In the case of forming the pressure-sensitive adhesive layer including the thermally expansible microspheres, a composition including the thermally expansible microspheres, the pressure-sensitive adhesive, and any suitable solvent may be applied to the base layer to form the pressure-sensitive adhesive layer. Alternatively, the heat-expandable microspheres may be sprinkled on the pressure-sensitive adhesive coating layer, then the heat-expandable microspheres may be embedded in the pressure-sensitive adhesive using a laminator or the like to form a pressure-sensitive adhesive layer containing the heat-expandable microspheres.

When the pressure-sensitive adhesive layer has the elastic layer, the elastic layer can be formed by, for example, coating the composition for forming the elastic layer on the base layer or the pressure-sensitive adhesive layer.

Any suitable coating method may be employed as the method for applying the pressure-sensitive adhesive and each composition. For example, after application|coating, it can dry and form each layer. As a coating method, the coating method using a multi-coater, a die-coater, a gravure coater, an applicator etc. is mentioned, for example. As a drying method, natural drying, heat drying, etc. are mentioned, for example. The heating temperature in the case of heating and drying may be set to any suitable temperature according to the characteristics of the material to be dried.

[Example]

Hereinafter, the present invention will be specifically described by way of Examples, but the present invention is not limited by these Examples. The evaluation method in an Example is as follows. In addition, in the Example, unless otherwise indicated, "part" and "%" are based on weight.

(1) contact angle

The pressure-sensitive adhesive sheet was placed on a slide glass with the pressure-sensitive adhesive layer facing up, and the contact angle of the pressure-sensitive adhesive layer surface with respect to 4-tert-butylphenyl glycidyl ether was measured.

2 µl of 4-tert-butylphenyl glycidyl ether was dripped at the pressure-sensitive adhesive layer surface, and the contact angle after 5 seconds was measured (N=5).

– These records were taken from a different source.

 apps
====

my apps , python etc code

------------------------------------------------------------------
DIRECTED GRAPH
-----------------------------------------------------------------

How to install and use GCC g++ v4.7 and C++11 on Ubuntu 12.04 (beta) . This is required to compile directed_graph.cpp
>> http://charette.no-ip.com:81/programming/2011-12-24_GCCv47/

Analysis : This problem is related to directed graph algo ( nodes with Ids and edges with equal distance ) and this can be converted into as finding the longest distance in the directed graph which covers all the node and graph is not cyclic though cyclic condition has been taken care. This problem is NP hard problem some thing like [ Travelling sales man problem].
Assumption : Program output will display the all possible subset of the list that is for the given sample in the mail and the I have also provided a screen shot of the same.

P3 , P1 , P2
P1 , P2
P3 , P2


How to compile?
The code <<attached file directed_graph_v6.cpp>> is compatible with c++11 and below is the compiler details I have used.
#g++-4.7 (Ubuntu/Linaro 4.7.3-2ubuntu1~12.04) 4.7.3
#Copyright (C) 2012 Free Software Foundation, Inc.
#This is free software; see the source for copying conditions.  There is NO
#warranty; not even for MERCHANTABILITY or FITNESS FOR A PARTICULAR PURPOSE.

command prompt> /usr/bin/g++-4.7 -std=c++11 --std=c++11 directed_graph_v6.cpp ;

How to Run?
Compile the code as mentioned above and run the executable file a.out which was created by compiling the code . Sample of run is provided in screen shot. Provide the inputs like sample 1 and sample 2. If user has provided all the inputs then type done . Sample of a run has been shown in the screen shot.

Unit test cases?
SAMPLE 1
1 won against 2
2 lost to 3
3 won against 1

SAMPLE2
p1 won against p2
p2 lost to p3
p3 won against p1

The measurement of the contact angle was performed in the atmosphere of 23 degreeC and 50%RH using the contact angle meter (Kyohwa Co., Ltd. make, brand name "CX-A type").

(2) sp value

The sp value of the polymer in the pressure-sensitive adhesive layer after forming the pressure-sensitive adhesive sheet is determined by the method of Fedors (Hideki Yamamoto, "Sp Value Basics, Application and Calculation Method", published by Joho Kiko Co., Ltd., April 3, 2006 , pages 66 to 67). Specifically, the sp value is the evaporation energy Δe (cal) of each atom or group of atoms forming the polymer at 25°C, and the molar volume ΔV (cm 3 ) of each atom or group of atoms forming the polymer at 25°C. ), it was calculated by the following formula.

Sp value = (ΣΔe/ΣΔV) ^1/2

In addition, when the polymer is a copolymer, the SP value is calculated by calculating the SP value of each homopolymer of each structural unit constituting the copolymer, and multiplying each of these SP values by the mole fraction of each structural unit. It is calculated by summing

In the above case, in the analysis method of each structural unit (composition analysis of polymer), only the pressure-sensitive adhesive layer is appropriately collected from the pressure-sensitive adhesive sheet, and immersed in an organic solvent such as dimethylformamide (DMF), acetone, methanol, or tetrahydrofuran (THF). The solvent-soluble part obtained by doing this is collect|recovered, and it can obtain|require from the analytical method of a gel filtration permeation chromatography (GPC), nuclear magnetic resonance spectroscopy (NMR), infrared spectroscopy (IR), and mass spectrometry.

(3) Adhesion

On the entire surface of the side opposite to the pressure-sensitive adhesive layer of the pressure-sensitive adhesive sheet (width 20 mm x length 140 mm), a double-sided adhesive tape (manufactured by Nitto Denko Corporation, trade name “No. was used for bonding.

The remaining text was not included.